Department of Systems Biology, Blavatnik Institute at Harvard Medical School, Boston, MA 02115, USA; Laboratory of Systems Pharmacology, Blavatnik Institute at Harvard Medical School, Boston, MA 02115, USA; Broad institute of Harvard and MIT, Cambridge, MA 02142, USA.
Department of Pathology, Brigham and Women's Hospital, Boston, MA 02115, USA.
Trends Cancer. 2021 Apr;7(4):301-308. doi: 10.1016/j.trecan.2020.12.008. Epub 2021 Jan 13.
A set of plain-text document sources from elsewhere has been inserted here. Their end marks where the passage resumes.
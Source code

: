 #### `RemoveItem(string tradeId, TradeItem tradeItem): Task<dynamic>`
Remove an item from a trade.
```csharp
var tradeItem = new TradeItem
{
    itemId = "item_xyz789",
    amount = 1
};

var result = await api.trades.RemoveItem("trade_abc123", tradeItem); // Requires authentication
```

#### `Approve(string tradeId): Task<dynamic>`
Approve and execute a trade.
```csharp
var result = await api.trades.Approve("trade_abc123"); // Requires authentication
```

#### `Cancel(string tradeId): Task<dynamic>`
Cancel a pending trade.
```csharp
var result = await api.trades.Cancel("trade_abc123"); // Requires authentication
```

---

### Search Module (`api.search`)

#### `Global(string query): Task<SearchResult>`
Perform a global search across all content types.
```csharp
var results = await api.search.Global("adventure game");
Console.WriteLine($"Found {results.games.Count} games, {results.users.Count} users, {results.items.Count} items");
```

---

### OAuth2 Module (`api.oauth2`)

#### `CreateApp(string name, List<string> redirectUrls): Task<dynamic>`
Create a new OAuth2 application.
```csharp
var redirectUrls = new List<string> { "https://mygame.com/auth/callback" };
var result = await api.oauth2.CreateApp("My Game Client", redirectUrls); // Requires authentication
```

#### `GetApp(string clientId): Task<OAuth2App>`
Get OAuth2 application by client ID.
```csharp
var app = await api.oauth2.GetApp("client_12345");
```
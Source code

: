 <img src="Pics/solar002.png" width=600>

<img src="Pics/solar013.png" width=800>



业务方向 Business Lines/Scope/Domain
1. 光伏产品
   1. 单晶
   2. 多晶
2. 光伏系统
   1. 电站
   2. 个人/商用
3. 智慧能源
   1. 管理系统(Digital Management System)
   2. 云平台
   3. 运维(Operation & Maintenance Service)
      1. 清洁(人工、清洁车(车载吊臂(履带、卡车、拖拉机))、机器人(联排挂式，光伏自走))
Prediction of long-term outcomes from short-term measurements remains a fundamental challenge. Quantitative assessment of signaling dynamics, and the resulting transcriptomic and proteomic responses, has yielded fundamental insights into cellular outcomes. However, the utility of these measurements is limited by their short timescale (hours to days), while the consequences of these events frequently unfold over longer timescales. Here, we discuss the predictive power of static and dynamic measurements, drawing examples from fields that have harnessed the predictive capabilities of such measurements. We then explore potential approaches to close this timescale gap using complementary measurements and computational approaches, focusing on the example of dynamic measurements of signaling factors and their impacts on cellular outcomes.
从短期测量结果预测长期结果仍然是一个基本挑战。对信号转导动力学的定量评估,以及由此产生的转录组学和蛋白质组学反应,为细胞结果提供了基本的见解。然而,这些测量的实用性受到其时间尺度(数小时到数天)的限制,而这些事件的后果通常需要更长的时间才能显现。在这里,我们讨论了静态和动态测量的预测能力,从利用这些测量的预测能力的各个领域中举例说明。然后,我们探讨了使用互补测量和计算方法来缩小这一时间尺度差距的潜在方法,重点是信号转导因子的动态测量及其对细胞结果的影响的例子。